Brantley attended Howell High School in Howell Township, New Jersey, where he played basketball alongside Morales, and competed in track and field in the sprints and long jump events. He did not play football until his junior year, doubling as a wide receiver and cornerback. Brantley helped the Rebels win New Jersey State Interscholastic Athletic Association playoff games in back-to-back seasons in 2016 and 2017. He once again teamed up with Morales, who played as quarterback and cornerback. On November 10, 2017, Brantley scored a 96-yard kickoff return touchdown and a 55-yard rushing touchdown, in addition to recording an interception on defense, in a 31–17 playoff win over Cherokee High School.
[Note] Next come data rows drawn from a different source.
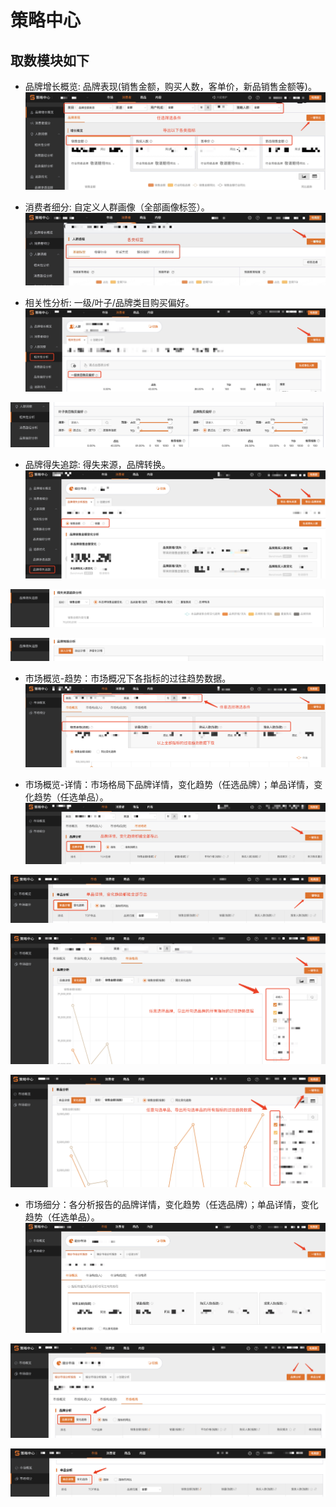 # 策略中心

## 取数模块如下

 * 品牌增长概览: 品牌表现(销售金额，购买人数，客单价，新品销售金额等)。
 ![品牌表现](../assets/stra1.png)

 * 消费者细分: 自定义人群画像（全部画像标签）。
 ![消费者细分](../assets/stra2.png)

 * 相关性分析: 一级/叶子/品牌类目购买偏好。
 ![相关性分析1](../assets/stra3.png)
 
 ![相关性分析2](../assets/stra4.png)

 * 品牌得失追踪: 得失来源，品牌转换。
 ![品牌得失追踪1](../assets/stra5.png)
 
 ![品牌得失追踪2](../assets/stra6.png)
 
 ![品牌得失追踪3](../assets/stra7.png)


 * 市场概览-趋势：市场概况下各指标的过往趋势数据。
 ![市场概览趋势1](../assets/stra8.png)

 * 市场概览-详情：市场格局下品牌详情，变化趋势（任选品牌）；单品详情，变化趋势（任选单品）。
 ![市场概览详情1](../assets/stra9.png)
 
 ![市场概览详情2](../assets/stra10.png)
 
 ![市场概览详情3](../assets/stra11.png)
 
 ![市场概览详情4](../assets/stra12.png)


 * 市场细分：各分析报告的品牌详情，变化趋势（任选品牌）；单品详情，变化趋势（任选单品）。
 ![市场细分1](../assets/stra13.png)
 
 ![市场细分2](../assets/stra14.png)
 
 ![市场细分3](../assets/stra15.png)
Brantley was an unranked recruit. He committed to playing college football at Sacred Heart University, signing with the Pioneers during the early signing period in December 2017.

==College career==
===Sacred Heart===
As a freshman in 2018, Brantley recorded 10 receptions for 198 yards and two touchdowns in five games before suffering a season-ending injury. In his collegiate debut, he posted three catches for 118 yards and two touchdowns in a 41–14 win over Wagner, earning Northeast Conference (NEC) co-Rookie of the Week honors. In 2019, Brantley tallied 33 receptions for 407 yards and two touchdowns in 10 games played for the Pioneers. Following the outbreak of the COVID-19 pandemic in early 2020, he returned home to New Jersey and trained alongside former high school teammate and Monmouth cornerback Eddie Morales.
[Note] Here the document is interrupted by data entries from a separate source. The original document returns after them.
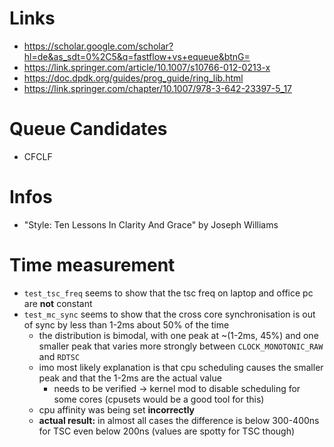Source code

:# Links
- https://scholar.google.com/scholar?hl=de&as_sdt=0%2C5&q=fastflow+vs+equeue&btnG=
- https://link.springer.com/article/10.1007/s10766-012-0213-x
- https://doc.dpdk.org/guides/prog_guide/ring_lib.html
- https://link.springer.com/chapter/10.1007/978-3-642-23397-5_17

# Queue Candidates
- CFCLF

# Infos
- "Style: Ten Lessons In Clarity And Grace" by Joseph Williams


# Time measurement
- `test_tsc_freq` seems to show that the tsc freq on laptop and office pc are **not** constant
- `test_mc_sync` seems to show that the cross core synchronisation is out of sync by less than 1-2ms about 50% of the time
  - the distribution is bimodal, with one peak at ~(1-2ms, 45%) and one smaller peak that varies more strongly between `CLOCK_MONOTONIC_RAW` and `RDTSC`
  - imo most likely explanation is that cpu scheduling causes the smaller peak and that the 1-2ms are the actual value
    - needs to be verified -> kernel mod to disable scheduling for some cores (cpusets would be a good tool for this)
  - cpu affinity was being set **incorrectly**
  - **actual result:** in almost all cases the difference is below 300-400ns for TSC even below 200ns (values are spotty for TSC though)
In the pandemic-shortened 2020 season, Brantley started all five games at wide receiver. In the NEC Championship Game, he passed for a score and caught the game-winning touchdown in a 34–27 overtime win over Duquesne. Brantley finished the season with 14 receptions for 201 yards and two touchdowns. He earned first-team all-NEC honors on offense and second-team all-conference honors as a return specialist. In 2021, Brantley tallied 25 receptions for 455 yards and two touchdowns in 11 games played. He was a second-team all-NEC selection at wide receiver.

===Western Illinois===
Brantley transferred to Western Illinois University to play for the Leathernecks. In the 2022 season opener, he had six catches for 171 yards and three touchdowns in a 42–25 loss to UT Martin, earning Missouri Valley Football Conference (MVFC) Newcomer of the Week honors. Brantley finished the season with 53 receptions for 893 yards (Note: Other sources credit him with 903 receiving yards.) and nine touchdowns in 10 games played. He was named the MVFC Newcomer of the Year and a first-team all-conference honoree. He was also selected as a second-team FCS All-American by Phil Steele. Brantley entered the NCAA transfer portal after the season and was rated as a three-star transfer recruit by 247Sports. In January 2023, he committed to transferring to Rutgers University in his native New Jersey, which he picked over a list of undisclosed Power Five offers.

===Rutgers===
Brantley joined the Scarlet Knights as a graduate transfer. Despite arriving at Rutgers on time for spring practices, he was unable to participate due to an injury suffered the previous season. Brantley, who was expected to step into a significant role on the offense in the 2023 season, was suddenly ruled out of their season opener due to an "NCAA issue" regarding his eligibility, appearing as a scratch on the team's availability report just a few hours before kickoff. Rutgers head coach Greg Schiano said that he was "fuming", adding that "you could fry an egg on [his] head with that whole situation. Though he continued practicing with the team, Brantley remained sidelined throughout the entire season as his case dragged on. In January 2024, he was finally ruled eligible to play by the NCAA. Brantley said that learning he was cleared to play the 2024 season "was music to [his] ears". He appeared in three games for the Scarlet Knights in his seventh year of college football, making his team debut against Howard.

==Professional career==
Brantley participated in the Rutgers Pro Day on March 12, 2025. He went unselected in the 2025 NFL draft.

Brantley signed with the Caudillos de Chihuahua of the Liga de Fútbol Americano Profesional (LFA) for the 2026 LFA season. He finished the six-game regular season with 22 receptions for 408 yards and two touchdowns. He also helped the Caudillos reach Tazón México IX.